This is my code. It is supposed to scan numbers until 0 is entered. Then it should print the numbers. But all it prints is zero.
#include <stdio.h>
int main()
{
int x[100];
int n;
int i;
for(i = 0; ; i++)
{
while(x[i] != 0)
{
scanf("%d", &x[i]);
n++;
}
if(x[i] == 0)
{
break;
}
}
for(i = 0; i < n;i++)
{
printf("%d\n", x[i]);
}
}
I was expecting to see the exact numbers that I entered.
>Solution :
The reason for the early exit is because here: while(x[i] != 0) can fail if the uninitialized value (x[i]) is 0. Though it might not be 0. But this logic is severely flawed in a couple other ways.
-
There is really no need to do a while loop since the for loop is already iterating through the array.
-
You should really have a terminating condition in the loop since, you could iterate passed 100 and write outside the bounds of the array.
-
nis uninitialized, so it could actually start counting at any number like 12456 or something =]

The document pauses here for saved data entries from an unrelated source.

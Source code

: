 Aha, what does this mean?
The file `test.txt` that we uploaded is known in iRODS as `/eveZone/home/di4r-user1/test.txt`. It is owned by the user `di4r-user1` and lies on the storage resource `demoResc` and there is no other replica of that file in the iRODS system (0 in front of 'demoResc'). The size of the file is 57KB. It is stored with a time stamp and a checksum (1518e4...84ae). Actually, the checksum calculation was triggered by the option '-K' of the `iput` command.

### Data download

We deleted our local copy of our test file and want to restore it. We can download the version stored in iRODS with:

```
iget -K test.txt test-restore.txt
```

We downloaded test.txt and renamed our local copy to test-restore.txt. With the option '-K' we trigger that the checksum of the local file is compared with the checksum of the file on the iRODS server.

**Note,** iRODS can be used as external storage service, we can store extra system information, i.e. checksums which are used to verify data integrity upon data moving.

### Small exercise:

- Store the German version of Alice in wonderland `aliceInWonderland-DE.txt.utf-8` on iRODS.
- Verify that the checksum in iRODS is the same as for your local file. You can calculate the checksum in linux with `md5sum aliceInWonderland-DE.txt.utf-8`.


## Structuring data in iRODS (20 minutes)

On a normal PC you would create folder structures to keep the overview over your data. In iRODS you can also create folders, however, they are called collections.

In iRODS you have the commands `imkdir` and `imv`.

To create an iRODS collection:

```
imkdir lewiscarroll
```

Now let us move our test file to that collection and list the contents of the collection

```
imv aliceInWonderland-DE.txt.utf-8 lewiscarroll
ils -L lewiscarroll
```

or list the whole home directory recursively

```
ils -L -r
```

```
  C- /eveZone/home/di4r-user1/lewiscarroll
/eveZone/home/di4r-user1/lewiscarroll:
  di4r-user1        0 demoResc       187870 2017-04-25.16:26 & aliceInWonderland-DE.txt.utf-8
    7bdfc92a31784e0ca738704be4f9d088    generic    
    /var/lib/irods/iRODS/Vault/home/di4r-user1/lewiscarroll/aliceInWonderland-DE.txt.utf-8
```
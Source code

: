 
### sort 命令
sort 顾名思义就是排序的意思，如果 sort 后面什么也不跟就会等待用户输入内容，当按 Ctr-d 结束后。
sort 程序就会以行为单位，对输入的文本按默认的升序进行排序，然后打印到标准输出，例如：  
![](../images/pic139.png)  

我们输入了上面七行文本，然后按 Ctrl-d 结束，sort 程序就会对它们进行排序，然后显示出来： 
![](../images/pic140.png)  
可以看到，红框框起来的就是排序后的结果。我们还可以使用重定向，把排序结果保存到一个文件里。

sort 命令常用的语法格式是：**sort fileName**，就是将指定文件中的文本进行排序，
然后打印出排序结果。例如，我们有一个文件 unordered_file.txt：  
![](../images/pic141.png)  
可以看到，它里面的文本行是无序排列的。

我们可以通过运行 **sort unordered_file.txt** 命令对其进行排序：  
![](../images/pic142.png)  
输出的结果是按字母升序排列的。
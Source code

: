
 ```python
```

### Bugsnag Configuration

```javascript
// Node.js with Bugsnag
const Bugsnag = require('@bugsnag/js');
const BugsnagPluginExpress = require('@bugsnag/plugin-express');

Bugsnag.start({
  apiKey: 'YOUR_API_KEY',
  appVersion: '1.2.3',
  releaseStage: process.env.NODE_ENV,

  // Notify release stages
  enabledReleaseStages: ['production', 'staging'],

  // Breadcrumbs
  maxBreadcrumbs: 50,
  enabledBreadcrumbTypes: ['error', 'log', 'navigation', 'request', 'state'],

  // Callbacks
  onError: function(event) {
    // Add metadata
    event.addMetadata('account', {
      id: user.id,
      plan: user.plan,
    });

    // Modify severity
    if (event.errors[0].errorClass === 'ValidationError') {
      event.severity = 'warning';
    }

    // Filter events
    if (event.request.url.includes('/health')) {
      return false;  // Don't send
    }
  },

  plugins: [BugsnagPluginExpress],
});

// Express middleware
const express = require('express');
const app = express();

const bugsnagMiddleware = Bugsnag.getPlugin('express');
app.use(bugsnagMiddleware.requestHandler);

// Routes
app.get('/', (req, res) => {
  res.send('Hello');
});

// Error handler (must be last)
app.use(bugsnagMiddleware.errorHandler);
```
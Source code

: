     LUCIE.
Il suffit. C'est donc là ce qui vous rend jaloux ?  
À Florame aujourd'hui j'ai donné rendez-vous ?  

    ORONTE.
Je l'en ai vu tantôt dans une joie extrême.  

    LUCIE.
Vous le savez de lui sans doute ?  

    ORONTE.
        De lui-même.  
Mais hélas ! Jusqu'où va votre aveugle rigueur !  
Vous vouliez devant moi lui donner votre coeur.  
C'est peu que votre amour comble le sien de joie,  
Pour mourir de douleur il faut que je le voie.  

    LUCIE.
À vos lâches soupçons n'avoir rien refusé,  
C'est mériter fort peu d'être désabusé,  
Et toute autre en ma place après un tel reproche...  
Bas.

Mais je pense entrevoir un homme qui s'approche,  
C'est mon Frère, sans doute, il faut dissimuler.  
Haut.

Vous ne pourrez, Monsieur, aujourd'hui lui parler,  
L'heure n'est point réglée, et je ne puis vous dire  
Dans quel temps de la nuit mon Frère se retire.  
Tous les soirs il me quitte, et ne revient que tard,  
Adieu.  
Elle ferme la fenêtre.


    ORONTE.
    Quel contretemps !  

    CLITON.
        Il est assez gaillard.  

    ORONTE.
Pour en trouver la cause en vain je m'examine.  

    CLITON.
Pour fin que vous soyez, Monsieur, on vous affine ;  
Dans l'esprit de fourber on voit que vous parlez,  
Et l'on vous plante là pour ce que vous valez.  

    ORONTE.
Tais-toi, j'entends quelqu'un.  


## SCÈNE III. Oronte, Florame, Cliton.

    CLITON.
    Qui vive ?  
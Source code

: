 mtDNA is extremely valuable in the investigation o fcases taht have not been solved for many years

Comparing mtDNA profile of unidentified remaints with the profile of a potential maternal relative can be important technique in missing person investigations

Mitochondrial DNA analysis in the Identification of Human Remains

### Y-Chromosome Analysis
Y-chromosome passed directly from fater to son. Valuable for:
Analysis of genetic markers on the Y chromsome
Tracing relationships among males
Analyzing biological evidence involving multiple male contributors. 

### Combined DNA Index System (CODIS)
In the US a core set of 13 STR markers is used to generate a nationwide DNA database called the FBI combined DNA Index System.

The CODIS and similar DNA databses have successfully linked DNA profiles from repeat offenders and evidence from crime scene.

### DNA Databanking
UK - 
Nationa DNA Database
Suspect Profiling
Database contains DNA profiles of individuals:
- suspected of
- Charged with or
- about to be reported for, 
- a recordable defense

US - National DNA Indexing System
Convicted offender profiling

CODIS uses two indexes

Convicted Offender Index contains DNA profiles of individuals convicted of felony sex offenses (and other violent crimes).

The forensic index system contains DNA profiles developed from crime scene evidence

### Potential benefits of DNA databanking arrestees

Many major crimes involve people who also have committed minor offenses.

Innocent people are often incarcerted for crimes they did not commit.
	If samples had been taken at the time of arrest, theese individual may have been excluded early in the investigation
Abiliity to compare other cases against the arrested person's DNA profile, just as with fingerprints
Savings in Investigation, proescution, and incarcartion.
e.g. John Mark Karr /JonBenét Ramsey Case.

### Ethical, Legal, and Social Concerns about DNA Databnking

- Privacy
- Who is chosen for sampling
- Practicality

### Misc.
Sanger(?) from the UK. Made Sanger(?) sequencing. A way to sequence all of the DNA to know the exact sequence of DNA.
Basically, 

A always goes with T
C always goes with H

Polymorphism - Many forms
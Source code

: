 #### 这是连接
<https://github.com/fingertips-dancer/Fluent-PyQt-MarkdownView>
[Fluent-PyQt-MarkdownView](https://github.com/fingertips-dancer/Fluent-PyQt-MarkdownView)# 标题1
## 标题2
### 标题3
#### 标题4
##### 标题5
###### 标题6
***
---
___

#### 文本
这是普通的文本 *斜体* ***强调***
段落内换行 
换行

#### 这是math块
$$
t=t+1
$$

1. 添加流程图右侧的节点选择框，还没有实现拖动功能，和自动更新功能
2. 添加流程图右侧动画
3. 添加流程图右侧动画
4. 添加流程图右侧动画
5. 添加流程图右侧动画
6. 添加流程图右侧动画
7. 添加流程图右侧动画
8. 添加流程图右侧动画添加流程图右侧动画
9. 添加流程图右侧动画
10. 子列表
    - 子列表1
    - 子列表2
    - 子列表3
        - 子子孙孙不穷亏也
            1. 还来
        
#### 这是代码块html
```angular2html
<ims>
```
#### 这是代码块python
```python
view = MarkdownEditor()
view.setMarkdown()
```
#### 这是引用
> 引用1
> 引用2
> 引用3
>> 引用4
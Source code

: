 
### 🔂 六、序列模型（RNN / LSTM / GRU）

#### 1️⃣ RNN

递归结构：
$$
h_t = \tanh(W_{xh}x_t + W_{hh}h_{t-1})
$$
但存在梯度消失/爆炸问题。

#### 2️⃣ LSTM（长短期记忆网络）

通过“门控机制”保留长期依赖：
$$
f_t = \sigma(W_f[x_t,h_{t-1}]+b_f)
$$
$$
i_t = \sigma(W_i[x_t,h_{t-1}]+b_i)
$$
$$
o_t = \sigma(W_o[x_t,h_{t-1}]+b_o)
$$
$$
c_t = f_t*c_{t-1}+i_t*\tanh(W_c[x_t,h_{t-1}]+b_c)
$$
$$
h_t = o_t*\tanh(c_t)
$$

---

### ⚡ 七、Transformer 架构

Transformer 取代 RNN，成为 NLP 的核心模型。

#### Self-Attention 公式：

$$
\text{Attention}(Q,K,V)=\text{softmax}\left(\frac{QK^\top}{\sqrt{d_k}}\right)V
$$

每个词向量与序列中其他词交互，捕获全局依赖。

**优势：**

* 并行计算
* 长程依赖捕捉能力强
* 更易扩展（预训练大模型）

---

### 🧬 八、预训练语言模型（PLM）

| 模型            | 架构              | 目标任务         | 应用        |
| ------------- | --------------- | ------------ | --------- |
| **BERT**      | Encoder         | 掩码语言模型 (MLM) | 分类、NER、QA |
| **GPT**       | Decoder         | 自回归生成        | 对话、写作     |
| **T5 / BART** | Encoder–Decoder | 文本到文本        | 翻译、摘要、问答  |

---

Here is what I think you want:
#include <stdio.h>
int main()
{
int x[100];
int n = 0; // init this!
int i;
for(i = 0; i < 100; i++) // added terminating condition here
{
scanf("%d", &x[i]);
n++;
if(x[i] == 0)
{
break;
}
}
for(i = 0; i < n;i++)
{
printf("%d\n", x[i]);
}
}
Also, you should really be checking the return value of scanf. I’ll leave that one to you =].